¿Tú ocupas?
“Disculpen, ¿ocupan su sal?” pregunta la señora de la mesa contigua en el restaurante. De inmediato y sin decir palabra, uno de mis compañeros le entrega el salero con comedimiento y una sonrisa light de cortesía. A mi, como un latigazo, me agobia una súbita desazón. No puedo evitar ver ese uso del verbo como un terrible presagio, un anuncio de tiempos oscuros a la vuelta de la esquina.
Pásame el salero
Hace apenas un par de días, un amigo me explicó que esa idea supersticiosa de que pasarse un salero de mano en mano atrae la mala suerte tiene un origen económico muy claro. Según me dijo, en la antigüedad (se me pasó aclarar a qué tanta antigüedad nos estábamos refiriendo), cuando la sal era un bien caro y muy preciado, si al entregar el recipiente que la contenía éste se caía y se producían pérdidas, el costo de la merma debía ser cubierto por quien lo dejó caer. Como esto ocurría en momentos en que al menos dos manos de distintos dueños estaban en la acción, en una cantidad muy grande de ocasiones resultaba dificil señalar un culpable, con las consecuencias que ya nos imaginamos.

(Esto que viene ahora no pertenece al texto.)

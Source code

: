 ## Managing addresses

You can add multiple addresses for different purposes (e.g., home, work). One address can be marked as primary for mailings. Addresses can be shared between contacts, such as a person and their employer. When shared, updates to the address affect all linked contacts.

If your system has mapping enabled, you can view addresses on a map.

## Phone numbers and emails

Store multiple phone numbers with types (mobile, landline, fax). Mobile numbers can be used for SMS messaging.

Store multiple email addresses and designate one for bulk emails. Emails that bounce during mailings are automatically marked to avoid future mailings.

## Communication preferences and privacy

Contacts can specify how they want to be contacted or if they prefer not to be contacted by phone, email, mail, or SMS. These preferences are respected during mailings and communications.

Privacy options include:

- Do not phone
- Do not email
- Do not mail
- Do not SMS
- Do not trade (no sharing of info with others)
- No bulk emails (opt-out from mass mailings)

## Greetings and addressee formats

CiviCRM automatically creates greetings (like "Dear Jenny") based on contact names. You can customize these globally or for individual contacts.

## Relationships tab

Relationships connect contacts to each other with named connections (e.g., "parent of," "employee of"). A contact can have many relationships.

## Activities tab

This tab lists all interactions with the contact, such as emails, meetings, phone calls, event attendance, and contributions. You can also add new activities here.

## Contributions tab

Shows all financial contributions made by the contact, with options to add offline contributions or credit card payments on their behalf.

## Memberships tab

Para evitar conflictos, entonces, se adoptó la costumbre de posar el salero en la mesa para que el que lo solicitó lo cogiera sin los riesgos inherentes al traslado de mano a mano y a partir de ese momento asumiera la total responsabilidad por la sal.

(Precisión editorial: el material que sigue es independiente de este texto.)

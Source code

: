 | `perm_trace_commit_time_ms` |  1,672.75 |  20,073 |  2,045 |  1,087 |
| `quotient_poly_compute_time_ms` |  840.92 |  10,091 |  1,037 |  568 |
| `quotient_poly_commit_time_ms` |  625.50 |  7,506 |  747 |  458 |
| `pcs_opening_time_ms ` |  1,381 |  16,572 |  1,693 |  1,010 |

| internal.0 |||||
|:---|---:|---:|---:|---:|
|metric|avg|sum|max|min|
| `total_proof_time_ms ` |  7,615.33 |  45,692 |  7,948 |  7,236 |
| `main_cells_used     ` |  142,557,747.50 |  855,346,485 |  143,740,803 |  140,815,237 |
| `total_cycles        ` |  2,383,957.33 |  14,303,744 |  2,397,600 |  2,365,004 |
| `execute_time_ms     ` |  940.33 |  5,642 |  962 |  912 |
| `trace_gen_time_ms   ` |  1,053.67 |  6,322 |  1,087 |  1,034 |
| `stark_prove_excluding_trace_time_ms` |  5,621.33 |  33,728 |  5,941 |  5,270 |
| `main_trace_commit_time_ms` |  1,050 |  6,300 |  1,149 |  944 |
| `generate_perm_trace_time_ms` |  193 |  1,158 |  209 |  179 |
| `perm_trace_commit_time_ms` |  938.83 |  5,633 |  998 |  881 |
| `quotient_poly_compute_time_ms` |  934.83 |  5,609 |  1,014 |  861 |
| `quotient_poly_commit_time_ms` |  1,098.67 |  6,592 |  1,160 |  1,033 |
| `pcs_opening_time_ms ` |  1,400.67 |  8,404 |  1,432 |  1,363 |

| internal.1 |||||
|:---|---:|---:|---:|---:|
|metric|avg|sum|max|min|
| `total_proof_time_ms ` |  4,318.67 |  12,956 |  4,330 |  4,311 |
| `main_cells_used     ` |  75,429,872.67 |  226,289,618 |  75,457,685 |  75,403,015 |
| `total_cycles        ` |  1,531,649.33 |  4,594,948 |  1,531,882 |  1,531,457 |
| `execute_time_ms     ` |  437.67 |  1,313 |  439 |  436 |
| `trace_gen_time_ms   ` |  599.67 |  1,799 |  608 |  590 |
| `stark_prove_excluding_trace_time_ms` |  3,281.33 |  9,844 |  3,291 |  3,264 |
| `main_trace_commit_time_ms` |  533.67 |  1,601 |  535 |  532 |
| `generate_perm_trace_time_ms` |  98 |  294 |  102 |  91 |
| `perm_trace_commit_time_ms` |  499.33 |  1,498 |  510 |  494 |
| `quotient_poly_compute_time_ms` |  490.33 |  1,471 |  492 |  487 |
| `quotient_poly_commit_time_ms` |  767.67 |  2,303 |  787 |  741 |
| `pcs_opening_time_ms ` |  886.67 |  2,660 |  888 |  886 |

¿Cuándo y cómo entra el tema de la mala suerte en escena? No lo sé, pero lo investigaré porque la historia me gusta, aunque no es difícil pensar que si los conflictos por el pago de la sal derramada derivaban en asuntos serios, quizá hasta muertes, la conexión mental entre pasar el salero y que te vaya mal debe haberse dado casi en automático.
En torno a la sal hay muchas creencias fascinantes y algunos comportamientos extraños y divertidos. En otros momentos habrá ocasión de comentar algunos; mientras tanto, les ruego que no me echen la sal1.

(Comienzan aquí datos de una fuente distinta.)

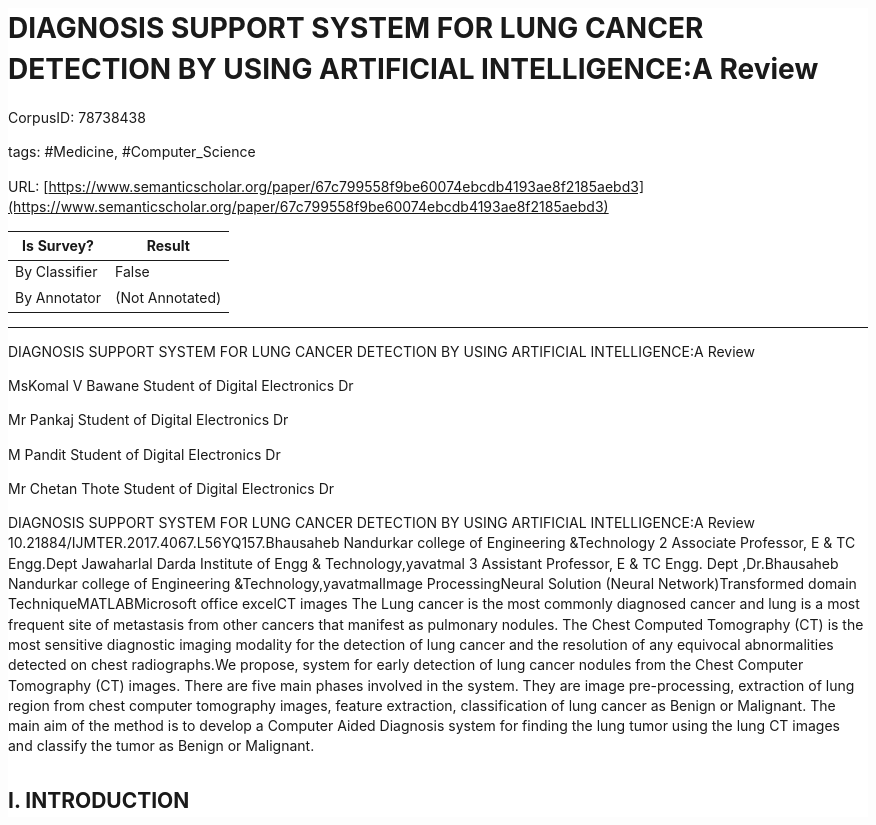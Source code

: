 # DIAGNOSIS SUPPORT SYSTEM FOR LUNG CANCER DETECTION BY USING ARTIFICIAL INTELLIGENCE:A Review

CorpusID: 78738438
 
tags: #Medicine, #Computer_Science

URL: [https://www.semanticscholar.org/paper/67c799558f9be60074ebcdb4193ae8f2185aebd3](https://www.semanticscholar.org/paper/67c799558f9be60074ebcdb4193ae8f2185aebd3)
 
| Is Survey?        | Result          |
| ----------------- | --------------- |
| By Classifier     | False |
| By Annotator      | (Not Annotated) |

---

DIAGNOSIS SUPPORT SYSTEM FOR LUNG CANCER DETECTION BY USING ARTIFICIAL INTELLIGENCE:A Review


MsKomal V Bawane 
Student of Digital Electronics
Dr

Mr Pankaj 
Student of Digital Electronics
Dr

M Pandit 
Student of Digital Electronics
Dr

Mr Chetan Thote 
Student of Digital Electronics
Dr

DIAGNOSIS SUPPORT SYSTEM FOR LUNG CANCER DETECTION BY USING ARTIFICIAL INTELLIGENCE:A Review
10.21884/IJMTER.2017.4067.L56YQ157.Bhausaheb Nandurkar college of Engineering &Technology 2 Associate Professor, E & TC Engg.Dept Jawaharlal Darda Institute of Engg & Technology,yavatmal 3 Assistant Professor, E & TC Engg. Dept ,Dr.Bhausaheb Nandurkar college of Engineering &Technology,yavatmalImage ProcessingNeural Solution (Neural Network)Transformed domain TechniqueMATLABMicrosoft office excelCT images
The Lung cancer is the most commonly diagnosed cancer and lung is a most frequent site of metastasis from other cancers that manifest as pulmonary nodules. The Chest Computed Tomography (CT) is the most sensitive diagnostic imaging modality for the detection of lung cancer and the resolution of any equivocal abnormalities detected on chest radiographs.We propose, system for early detection of lung cancer nodules from the Chest Computer Tomography (CT) images. There are five main phases involved in the system. They are image pre-processing, extraction of lung region from chest computer tomography images, feature extraction, classification of lung cancer as Benign or Malignant. The main aim of the method is to develop a Computer Aided Diagnosis system for finding the lung tumor using the lung CT images and classify the tumor as Benign or Malignant.

## I. INTRODUCTION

Textos largos ¿según quién?
“Demasiado largo”, “exceso de texto”, “demasiadas palabras”, “¡es mucho!” y otras frases similares suelen ser respuestas automáticas de “expertos y conocedores” de comunicación ante la entrega de casi cualquier texto que les presente un escritor o copy, sin importar su extensión, contenido o la relación entre ambos. Son reacciones a ojo, de primer vistazo. Este párrafo, por ejemplo, seguramente se ganaría un comentario de ese tipo en tres segundos.
¿Cuál es el problema? "Ya nadie lee", te dicen con la seguridad de quien tiene el respaldo de la Biblioteca del Congreso entera. Es claro que los primeros que no leen casi siempre son ellos.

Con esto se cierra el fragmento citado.